In Laguna Beach, three friends in their 40s were at a crossroads.

Suzie Milette, Virginia Mason and Analee Dixon were searching for purpose after a series of life events found them all starting over. After considering a bookstore, the three decided to pool their money and open a Bead Shop instead. The timing was perfect.

Former Bead Shop owner Virginia Mason points to her two friends and co-owners, Analee Dixon (middle in photo) and Suzie Milette (far right). Clara Beard/LB Indy

“It was 1973, and a lot of people were in the hippie mode,” said Mason, 90, who now spends her time writing novels and poems. “Especially here in Laguna. People liked beads, and they liked to wear beads. It’s just sort of in your blood.”

The three women officially opened The Bead Shop just half a block north of its current location at 899 South Coast Highway on Oct. 15. 

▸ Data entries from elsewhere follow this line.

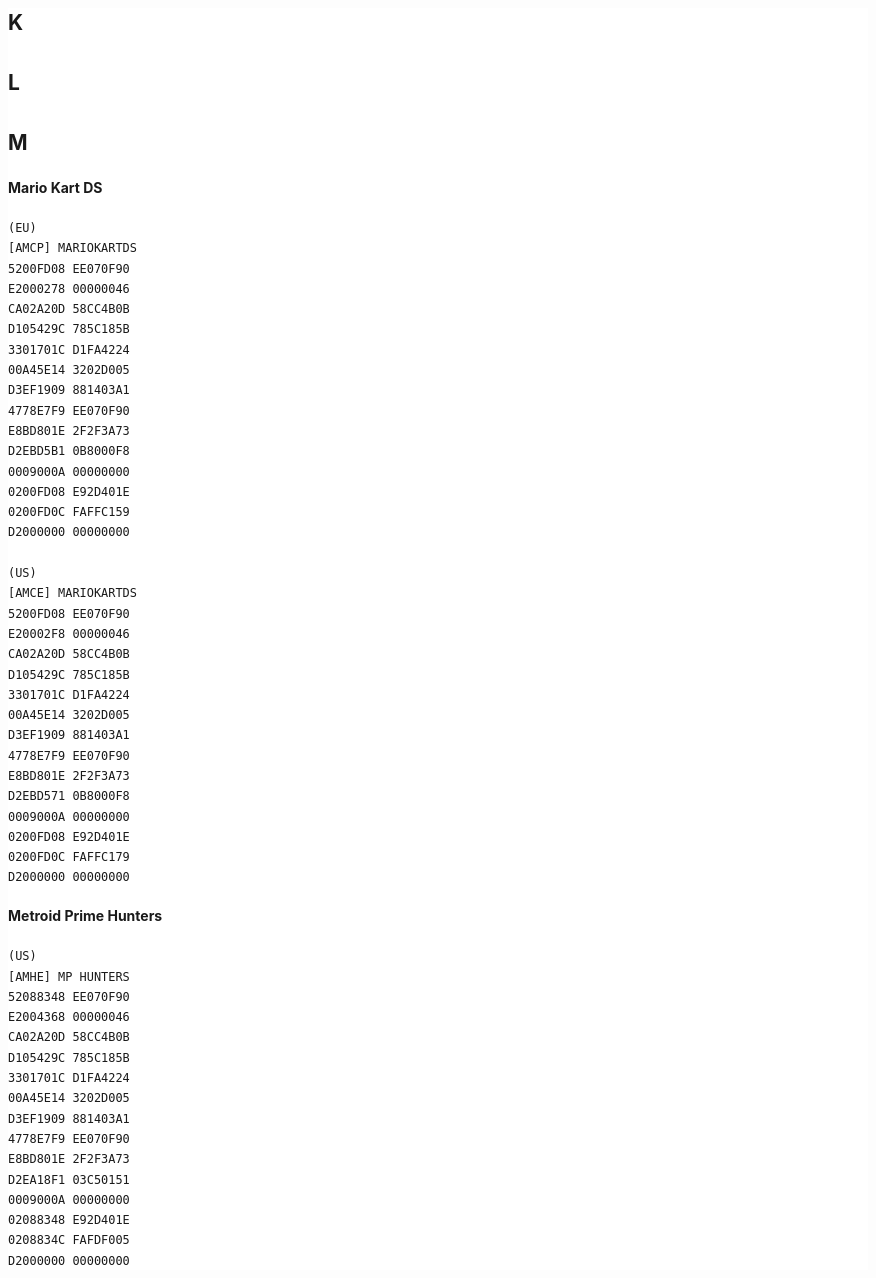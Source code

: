 ## K

## L

## M



#### Mario Kart DS 
```
(EU)
[AMCP] MARIOKARTDS
5200FD08 EE070F90
E2000278 00000046
CA02A20D 58CC4B0B
D105429C 785C185B
3301701C D1FA4224
00A45E14 3202D005
D3EF1909 881403A1
4778E7F9 EE070F90
E8BD801E 2F2F3A73
D2EBD5B1 0B8000F8
0009000A 00000000
0200FD08 E92D401E
0200FD0C FAFFC159
D2000000 00000000

(US)
[AMCE] MARIOKARTDS
5200FD08 EE070F90
E20002F8 00000046
CA02A20D 58CC4B0B
D105429C 785C185B
3301701C D1FA4224
00A45E14 3202D005
D3EF1909 881403A1
4778E7F9 EE070F90
E8BD801E 2F2F3A73
D2EBD571 0B8000F8
0009000A 00000000
0200FD08 E92D401E
0200FD0C FAFFC179
D2000000 00000000
```

#### Metroid Prime Hunters  
```
(US)
[AMHE] MP HUNTERS
52088348 EE070F90
E2004368 00000046
CA02A20D 58CC4B0B
D105429C 785C185B
3301701C D1FA4224
00A45E14 3202D005
D3EF1909 881403A1
4778E7F9 EE070F90
E8BD801E 2F2F3A73
D2EA18F1 03C50151
0009000A 00000000
02088348 E92D401E
0208834C FAFDF005
D2000000 00000000
```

Mason said that in the beginning, they learned the business as they went.

“I had a great idea to put the beads in little flower pots and then abalone shells filled with sand because I liked the idea of the beach theme. That was a nightmare because small beads would get lost in the sand. It was a mess. But we learned by doing.”

With Milette in charge of buying product, Mason concentrated on shop design and sales while Dixon took care of the books. 

“Suzie was the sparkplug, and Analee was very good with numbers,” Mason said. “We became known in town as the ‘Bead Shop Ladies.’ I miss it. I miss the customers, we always knew what was going on in town, and I miss the high school girls who worked with us.”

Suzie Milette (left) works with her daughter Jill (right) in the shop’s original location on Coast Highway. Photo courtesy of Melissa Leigh Amish.
Traders and Hare Krishnas, some from as far away as Africa, would stop by the Bead Shop once a week to sell their highly sought-after beads and corals. The traders would also stop by Virginia Reap’s clothing shop, Townsends, where Billabong now stands on the corner of Thalia and South Coast Highway.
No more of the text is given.